Mr Atinga told Business Daily on phone that on Thursday was his last day in office, with the company having already settled on former head of corporate services Margaret Ombolo as his replacement.
“I need to take a break. It has been extremely demanding and tiresome. It is like a General to war,” Mr Atinga said of his exit that came at almost same time as that of ex-chairperson Catherine Mulele.
Johnson's loss came on the back of sales revenue shrinking by 26 percent to $251.7 million and in the absence of the $452.4 million one-off gain booked in the previous financial year from the sale of its prime property in Nakuru.
The firm’s outgoing CEO said the performance was further weighed down by an extended electioneering period, a tight credit market and increased competition.
“Our revenues declined by 26 percent driven largely by our inability to access key markets in Quarter One as a result of trade uncertainties associated with protracted electioneering period,” said Mr Jackson.
During the financial period, Johnson West Africa undertook various cost control measures, leading to a decline in overhead costs by 38 percent or $123 million to $217.5 million.
Chairperson Lucy Magiwa says the board will still implement more programmes to further shed off costs.
“Our focus in the coming year (ending September 2019) will be achieving the right balance between revenue generation, margin enhancement and cost minimisation,” said Ms Magiwa.
Johnson West Africa has restructured the business model from the manufacture of third party brands and now focuses on the Turbo brand to grow revenue.
The firm has been pushing to grow sales for its Turbo brands launched in 2016 after fallout with Energizer. The American firm had given Johnson West Africa exclusive rights to distribute its products. This was a major risk for the company since the arrangement with Energizer creating control over product distribution and company margins, Mr Jackson said.
REQUIRED:
a) From the above article,
i) Identify 4 items in this article that are associated with financial accounting information
ii) Identify 4 items in this article that are associated with management accounting information
b) Explain the difference between managerial accounting and financial accounting with reference to;
(i) Time orientation, (ii) Emphasis, and (iii) Frequency of reports
c) “Non-profit organizations such as Central and County Government agencies and non-profit hospitals, do not need managerial accounting because they do not have to earn a profit.”
Do you agree with this statement? Why or why not
Answer to a) i)
Followings are the 4 items in this article that are associated with financial accounting information.

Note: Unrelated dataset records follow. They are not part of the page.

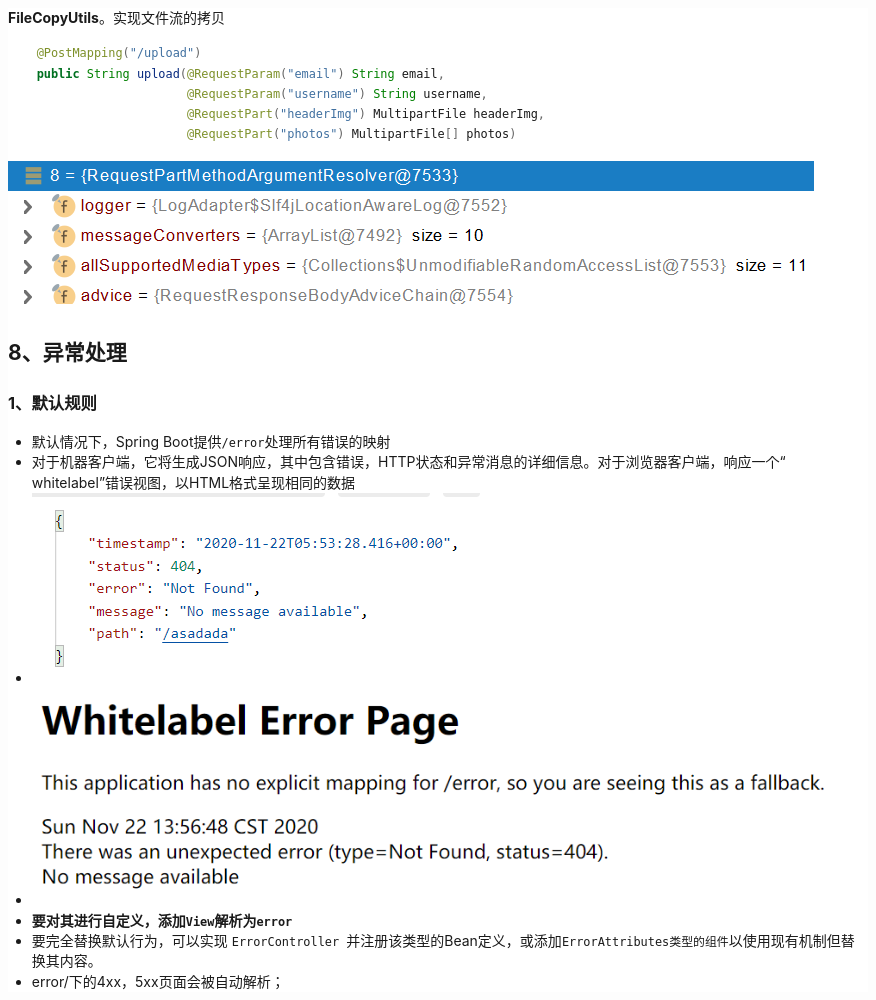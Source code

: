 **FileCopyUtils**。实现文件流的拷贝

```java
    @PostMapping("/upload")
    public String upload(@RequestParam("email") String email,
                         @RequestParam("username") String username,
                         @RequestPart("headerImg") MultipartFile headerImg,
                         @RequestPart("photos") MultipartFile[] photos)
```

![image.png](image/1605847414866-32b6cc9c-5191-4052-92eb-069d652dfbf9.png)

## 8、异常处理

### 1、默认规则

- 默认情况下，Spring Boot提供`/error`处理所有错误的映射
- 对于机器客户端，它将生成JSON响应，其中包含错误，HTTP状态和异常消息的详细信息。对于浏览器客户端，响应一个“ whitelabel”错误视图，以HTML格式呈现相同的数据
- ![image.png](image/1606024421363-77083c34-0b0e-4698-bb72-42da351d3944.png)
- ![image.png](image/1606024616835-bc491bf0-c3b1-4ac3-b886-d4ff3c9874ce.png)
- **要对其进行自定义，添加`View`解析为`error`**
- 要完全替换默认行为，可以实现 `ErrorController `并注册该类型的Bean定义，或添加`ErrorAttributes类型的组件`以使用现有机制但替换其内容。
- error/下的4xx，5xx页面会被自动解析；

1)After Tax Loss of $ 116.4 million
2) overhead costs $217.5 million
3)sales revenue $251.7 million
4) JOHNSON BOOKS $116 MILLION LOSS
Answer to a) ii)
1)After Tax Loss of $ 116.4 million for the full-year ended September 2018, down from a profit of $267 million
2)Johnson West Africa undertook various cost control measures, leading to a decline in overhead costs by 38 percent or $123 million to $217.5 million
3)sales revenue shrinking by 26 percent to $251.7 million and in the absence of the $452.4 million one-off gain booked in the previous financial year from the sale of its prime property in Nakuru.

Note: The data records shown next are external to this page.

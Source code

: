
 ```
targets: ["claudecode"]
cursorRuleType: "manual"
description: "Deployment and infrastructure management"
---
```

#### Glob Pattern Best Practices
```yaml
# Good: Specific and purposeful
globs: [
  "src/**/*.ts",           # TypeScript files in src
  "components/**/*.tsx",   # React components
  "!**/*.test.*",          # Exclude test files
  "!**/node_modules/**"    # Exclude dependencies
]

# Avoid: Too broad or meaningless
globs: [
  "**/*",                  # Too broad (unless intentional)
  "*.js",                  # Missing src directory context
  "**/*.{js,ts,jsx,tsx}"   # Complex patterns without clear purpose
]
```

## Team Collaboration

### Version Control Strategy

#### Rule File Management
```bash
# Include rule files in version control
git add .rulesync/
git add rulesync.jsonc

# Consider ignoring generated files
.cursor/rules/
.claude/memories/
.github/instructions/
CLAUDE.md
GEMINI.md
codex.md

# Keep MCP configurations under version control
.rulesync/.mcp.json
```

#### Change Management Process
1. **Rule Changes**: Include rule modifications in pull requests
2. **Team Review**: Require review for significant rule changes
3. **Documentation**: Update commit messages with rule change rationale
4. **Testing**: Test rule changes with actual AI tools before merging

4)Our focus in the coming year (ending September 2019) will be achieving the right balance between revenue generation, margin enhancement and cost minimisation,” said Ms Magiwa. Johnson West Africa has restructured the business model from the manufacture of third party brands and now focuses on the Turbo brand to grow revenue.
Answer b)
i) Time Orientation
Managerial accounting provided top management with reports that are future oriented, while financial accounting provides reports based on historical information. There is no time span for producing managerial accounting statement but financial accounting statements are generally required to be produced for the 12 previous months.
ii) Emphasis
Financial Accounting mainly emphasis on financial aspect of the each department and entire entity wise reporting for the Stakeholders, managements, General Public related to the business, Government Authorities
Where as managerial Accounting Emphasis on preparing reports on the financial and other business aspects of the organisation for the Management of the organization, which helps them in decision making process to grow their businesses.
iii) Frequency of Reports
Financial Reports usually issues quarterly of yearly basis
Where as Managerial Reports usually done on monthly or more frequently depending upon the necessity of the management.

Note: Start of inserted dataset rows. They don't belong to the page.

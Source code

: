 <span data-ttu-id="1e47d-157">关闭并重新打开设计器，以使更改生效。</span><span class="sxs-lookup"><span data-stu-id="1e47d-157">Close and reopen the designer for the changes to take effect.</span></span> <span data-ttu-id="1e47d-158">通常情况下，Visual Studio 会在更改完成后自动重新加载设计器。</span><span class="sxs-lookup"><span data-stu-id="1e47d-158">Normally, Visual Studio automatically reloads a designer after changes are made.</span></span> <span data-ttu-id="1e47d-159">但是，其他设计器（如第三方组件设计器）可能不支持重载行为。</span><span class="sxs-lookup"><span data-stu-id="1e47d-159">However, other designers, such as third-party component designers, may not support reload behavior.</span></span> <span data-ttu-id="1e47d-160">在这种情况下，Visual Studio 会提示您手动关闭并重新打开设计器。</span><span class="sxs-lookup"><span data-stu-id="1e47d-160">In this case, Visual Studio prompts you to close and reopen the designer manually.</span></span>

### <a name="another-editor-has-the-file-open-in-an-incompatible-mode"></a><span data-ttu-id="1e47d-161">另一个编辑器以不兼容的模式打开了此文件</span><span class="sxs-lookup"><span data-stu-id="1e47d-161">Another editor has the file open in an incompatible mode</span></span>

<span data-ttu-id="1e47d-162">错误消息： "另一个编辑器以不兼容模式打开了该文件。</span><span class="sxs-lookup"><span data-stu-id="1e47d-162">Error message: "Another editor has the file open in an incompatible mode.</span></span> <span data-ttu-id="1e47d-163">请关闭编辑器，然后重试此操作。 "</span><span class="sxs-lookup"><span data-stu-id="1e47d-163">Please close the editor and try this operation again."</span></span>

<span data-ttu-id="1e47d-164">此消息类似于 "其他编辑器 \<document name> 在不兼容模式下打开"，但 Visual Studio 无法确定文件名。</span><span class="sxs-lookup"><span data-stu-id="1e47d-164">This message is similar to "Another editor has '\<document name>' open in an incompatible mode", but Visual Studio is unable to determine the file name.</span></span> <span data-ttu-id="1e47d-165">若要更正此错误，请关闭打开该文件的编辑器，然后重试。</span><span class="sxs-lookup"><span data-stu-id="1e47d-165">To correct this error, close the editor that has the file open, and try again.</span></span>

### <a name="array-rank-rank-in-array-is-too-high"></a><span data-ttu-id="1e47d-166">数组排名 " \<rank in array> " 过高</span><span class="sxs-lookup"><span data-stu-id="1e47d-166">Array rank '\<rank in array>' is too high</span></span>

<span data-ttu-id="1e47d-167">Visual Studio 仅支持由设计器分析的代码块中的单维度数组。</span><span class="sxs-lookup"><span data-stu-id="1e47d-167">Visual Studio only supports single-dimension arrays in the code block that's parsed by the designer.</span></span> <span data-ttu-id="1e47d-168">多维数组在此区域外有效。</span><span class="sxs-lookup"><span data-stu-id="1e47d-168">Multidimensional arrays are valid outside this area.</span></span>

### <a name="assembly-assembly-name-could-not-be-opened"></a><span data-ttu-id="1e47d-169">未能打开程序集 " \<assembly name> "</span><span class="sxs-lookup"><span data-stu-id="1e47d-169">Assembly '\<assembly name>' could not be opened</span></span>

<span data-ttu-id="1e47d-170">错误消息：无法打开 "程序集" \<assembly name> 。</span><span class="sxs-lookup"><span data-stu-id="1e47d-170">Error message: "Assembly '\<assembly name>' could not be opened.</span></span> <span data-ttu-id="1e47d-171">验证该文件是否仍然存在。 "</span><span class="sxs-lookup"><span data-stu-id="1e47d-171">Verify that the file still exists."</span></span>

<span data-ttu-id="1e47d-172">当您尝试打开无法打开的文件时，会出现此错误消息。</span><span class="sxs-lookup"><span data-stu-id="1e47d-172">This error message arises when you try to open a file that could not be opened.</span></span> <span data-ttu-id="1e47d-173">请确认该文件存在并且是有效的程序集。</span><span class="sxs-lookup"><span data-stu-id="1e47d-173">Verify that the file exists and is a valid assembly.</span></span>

C) Disagree with the statement, as every organisation whether having profit motive or non- profit motive needs Managerial accounting as it provided the management with variety of information that needs for taking decisions which is relevant and important in non-profit making organisation as well. Decision making is the process which do not have any relation of profit and non-profit directly in the particular situation.